Problem to work on:
Working from the listing below, pick each line containing the word "система" and copy it.

Data provided:
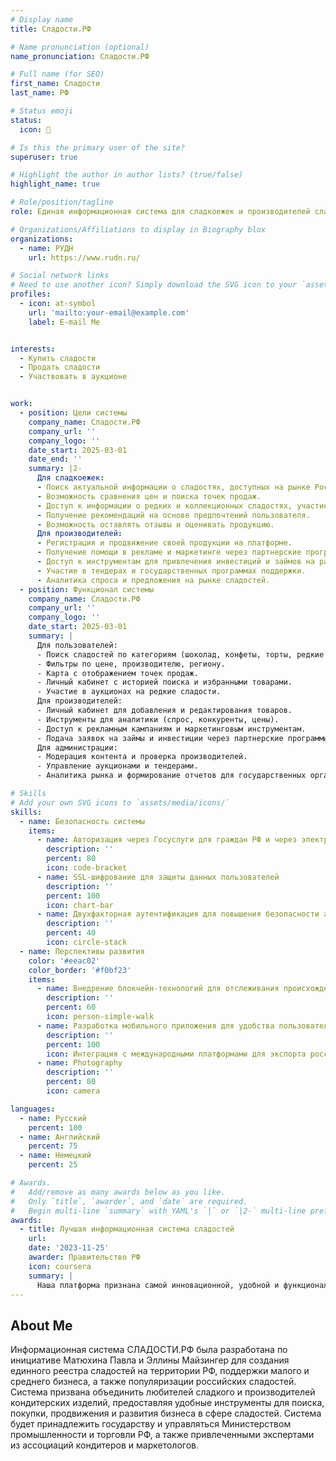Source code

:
 ```yaml
---
# Display name
title: Сладости.РФ

# Name pronunciation (optional)
name_pronunciation: Сладости.РФ

# Full name (for SEO)
first_name: Сладости
last_name: РФ

# Status emoji
status:
  icon: 🍭

# Is this the primary user of the site?
superuser: true

# Highlight the author in author lists? (true/false)
highlight_name: true

# Role/position/tagline
role: Единая информационная система для сладкоежек и производителей сладостей

# Organizations/Affiliations to display in Biography blox
organizations:
  - name: РУДН
    url: https://www.rudn.ru/

# Social network links
# Need to use another icon? Simply download the SVG icon to your `assets/media/icons/` folder.
profiles:
  - icon: at-symbol
    url: 'mailto:your-email@example.com'
    label: E-mail Me


interests:
  - Купить сладости
  - Продать сладости
  - Участвовать в аукционе


work:
  - position: Цели системы
    company_name: Сладости.РФ
    company_url: ''
    company_logo: ''
    date_start: 2025-03-01
    date_end: ''
    summary: |2-
      Для сладкоежек:
      - Поиск актуальной информации о сладостях, доступных на рынке России.  
      - Возможность сравнения цен и поиска точек продаж.  
      - Доступ к информации о редких и коллекционных сладостях, участие в аукционах.  
      - Получение рекомендаций на основе предпочтений пользователя.  
      - Возможность оставлять отзывы и оценивать продукцию. 
      Для производителей:  
      - Регистрация и продвижение своей продукции на платформе.  
      - Получение помощи в рекламе и маркетинге через партнерские программы.  
      - Доступ к инструментам для привлечения инвестиций и займов на развитие производства.  
      - Участие в тендерах и государственных программах поддержки.  
      - Аналитика спроса и предложения на рынке сладостей. 
  - position: Функционал системы
    company_name: Сладости.РФ
    company_url: ''
    company_logo: ''
    date_start: 2025-03-01
    summary: |
      Для пользователей:  
      - Поиск сладостей по категориям (шоколад, конфеты, торты, редкие экземпляры).  
      - Фильтры по цене, производителю, региону.  
      - Карта с отображением точек продаж.  
      - Личный кабинет с историей поиска и избранными товарами.  
      - Участие в аукционах на редкие сладости.  
      Для производителей:  
      - Личный кабинет для добавления и редактирования товаров.  
      - Инструменты для аналитики (спрос, конкуренты, цены).  
      - Доступ к рекламным кампаниям и маркетинговым инструментам.  
      - Подача заявок на займы и инвестиции через партнерские программы.  
      Для администрации:  
      - Модерация контента и проверка производителей.  
      - Управление аукционами и тендерами.  
      - Аналитика рынка и формирование отчетов для государственных органов.  

# Skills
# Add your own SVG icons to `assets/media/icons/`
skills:
  - name: Безопасность системы
    items:
      - name: Авторизация через Госуслуги для граждан РФ и через электронную подпись для юридических лиц
        description: ''
        percent: 80
        icon: code-bracket
      - name: SSL-шифрование для защиты данных пользователей
        description: ''
        percent: 100
        icon: chart-bar
      - name: Двухфакторная аутентификация для повышения безопасности аккаунтов
        description: ''
        percent: 40
        icon: circle-stack
  - name: Перспективы развития
    color: '#eeac02'
    color_border: '#f0bf23'
    items:
      - name: Внедрение блокчейн-технологий для отслеживания происхождения сырья и прозрачности производства
        description: ''
        percent: 60
        icon: person-simple-walk
      - name: Разработка мобильного приложения для удобства пользователей
        description: ''
        percent: 100
        icon: Интеграция с международными платформами для экспорта российских сладостей
      - name: Photography
        description: ''
        percent: 80
        icon: camera

languages:
  - name: Русский
    percent: 100
  - name: Английский
    percent: 75
  - name: Немецкий
    percent: 25

# Awards.
#   Add/remove as many awards below as you like.
#   Only `title`, `awarder`, and `date` are required.
#   Begin multi-line `summary` with YAML's `|` or `|2-` multi-line prefix and indent 2 spaces below.
awards:
  - title: Лучшая информационная система сладостей
    url: 
    date: '2023-11-25'
    awarder: Правительство РФ
    icon: coursera
    summary: |
      Наша платформа признана самой инновационной, удобной и функциональной в кондитерской индустрии! Мы изменили подход к управлению данными, автоматизации и взаимодействию с клиентами, задав новые стандарты цифровизации сладкого бизнеса..
---
```


## About Me

Информационная система СЛАДОСТИ.РФ была разработана по инициативе Матюхина Павла и Эллины Майзингер для создания единного реестра сладостей на территории РФ, поддержки малого и среднего бизнеса, а также популяризации российских сладостей. Система призвана объединить любителей сладкого и производителей кондитерских изделий, предоставляя удобные инструменты для поиска, покупки, продвижения и развития бизнеса в сфере сладостей. Система будет принадлежить государству и управляться Министерством промышленности и торговли РФ, а также привлеченными экспертами из ассоциаций кондитеров и маркетологов.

Solution to the exercise:
role: Единая информационная система для сладкоежек и производителей сладостей
  - title: Лучшая информационная система сладостей
Информационная система СЛАДОСТИ.РФ была разработана по инициативе Матюхина Павла и Эллины Майзингер для создания единного реестра сладостей на территории РФ, поддержки малого и среднего бизнеса, а также популяризации российских сладостей. Система призвана объединить любителей сладкого и производителей кондитерских изделий, предоставляя удобные инструменты для поиска, покупки, продвижения и развития бизнеса в сфере сладостей. Система будет принадлежить государству и управляться Министерством промышленности и торговли РФ, а также привлеченными экспертами из ассоциаций кондитеров и маркетологов.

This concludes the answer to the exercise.